*** Opening of Extracted entries ***

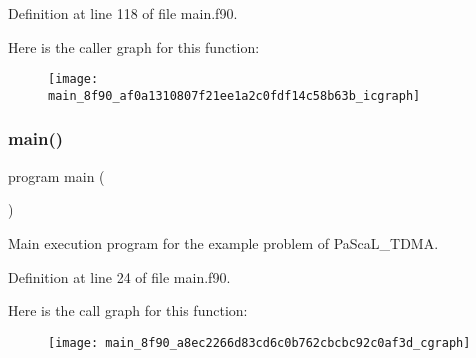 Definition at line 118 of file main.\+f90.

Here is the caller graph for this function\+:
\nopagebreak
\begin{figure}[H]
\begin{center}
\leavevmode
\texttt{[image: main\_8f90\_af0a1310807f21ee1a2c0fdf14c58b63b\_icgraph]}
\end{center}
\end{figure}
\mbox{\label{main_8f90_a8ec2266d83cd6c0b762cbcbc92c0af3d}} 
\subsubsection{\texorpdfstring{main()}{main()}}
{\footnotesize\ttfamily program main (\begin{DoxyParamCaption}{ }\end{DoxyParamCaption})}



Main execution program for the example problem of Pa\+Sca\+L\+\_\+\+T\+D\+MA. 



Definition at line 24 of file main.\+f90.

Here is the call graph for this function\+:
\nopagebreak
\begin{figure}[H]
\begin{center}
\leavevmode
\texttt{[image: main\_8f90\_a8ec2266d83cd6c0b762cbcbc92c0af3d\_cgraph]}
\end{center}
\end{figure}
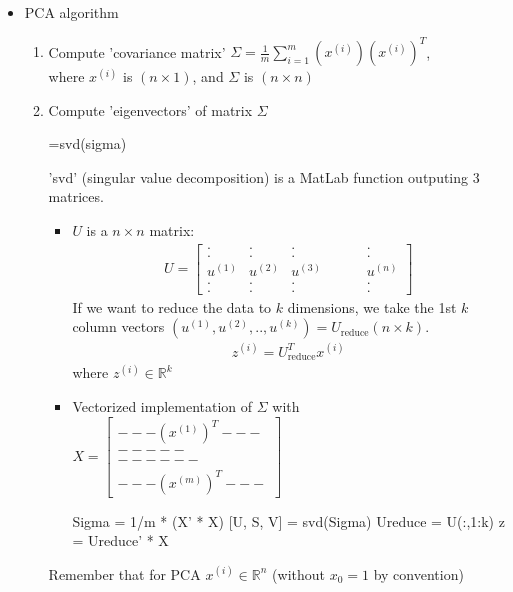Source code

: \documentclass[a4paper,12pt]{report}
\begin{document}
\begin{itemize}
\item PCA algorithm
\begin{enumerate}
\item Compute 'covariance matrix' $\Sigma = \frac{1}{m} \sum_{i=1} ^m (x^{(i)})(x^{(i)})^T $,\\
where $x^{(i)}$ is $(n \times 1)$, and $\Sigma$ is $(n \times n)$\\
\item Compute 'eigenvectors' of matrix $\Sigma$

\begin{tcolorbox}
\begin{python}
[U, S, V] =svd(sigma)
\end{python}
\end{tcolorbox}
'svd' (singular value decomposition) is a MatLab function outputing 3 matrices. \\
\begin{itemize}
\item $U$ is a $n\times n$ matrix:
\begin{align}
U = \left[ \begin{smallmatrix} . & . & . & & & & . \\ . & . & . & & & & . \\ u^{(1)} & u^{(2)} & u^{(3)} & & & & u^{(n)}   \\ . & . & . & & & & . \\ . & . & . & & & & . \end{smallmatrix} \right]
\end{align}
If we want to reduce the data to $k$ dimensions, we take the 1st $k$ column vectors $(u^{(1)}, u^{(2)}, .., u^{(k)}) = U_{\text{reduce}} (n \times k)$.
\begin{align}
z^{(i)} = U_{\text{reduce}} ^T x^{(i)}
\end{align}
where $z^{(i)} \in \mathbb{R}^k$

\item Vectorized implementation of $\Sigma$ with $X = \left[ \begin{smallmatrix} --- (x^{(1)})^T ---\\-----\\ ------\\--- (x^{(m)})^T ---  \end{smallmatrix} \right]$
\begin{tcolorbox}
\begin{python}
Sigma = 1/m * (X' * X)
[U, S, V] = svd(Sigma)
Ureduce = U(:,1:k)
z = Ureduce' * X
\end{python}
\end{tcolorbox}
\end{itemize}
Remember that for PCA $x^{(i)} \in \mathbb{R}^n $ (without $x_0=1$ by convention)
\end{enumerate}
\end{itemize}
\end{document}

*** Close of Extracted entries ***

_Task details_. Extract from the material all lines containing the string "program".

_Task answer_.
{\footnotesize\ttfamily program main (\begin{DoxyParamCaption}{ }\end{DoxyParamCaption})}
Main execution program for the example problem of Pa\+Sca\+L\+\_\+\+T\+D\+MA. 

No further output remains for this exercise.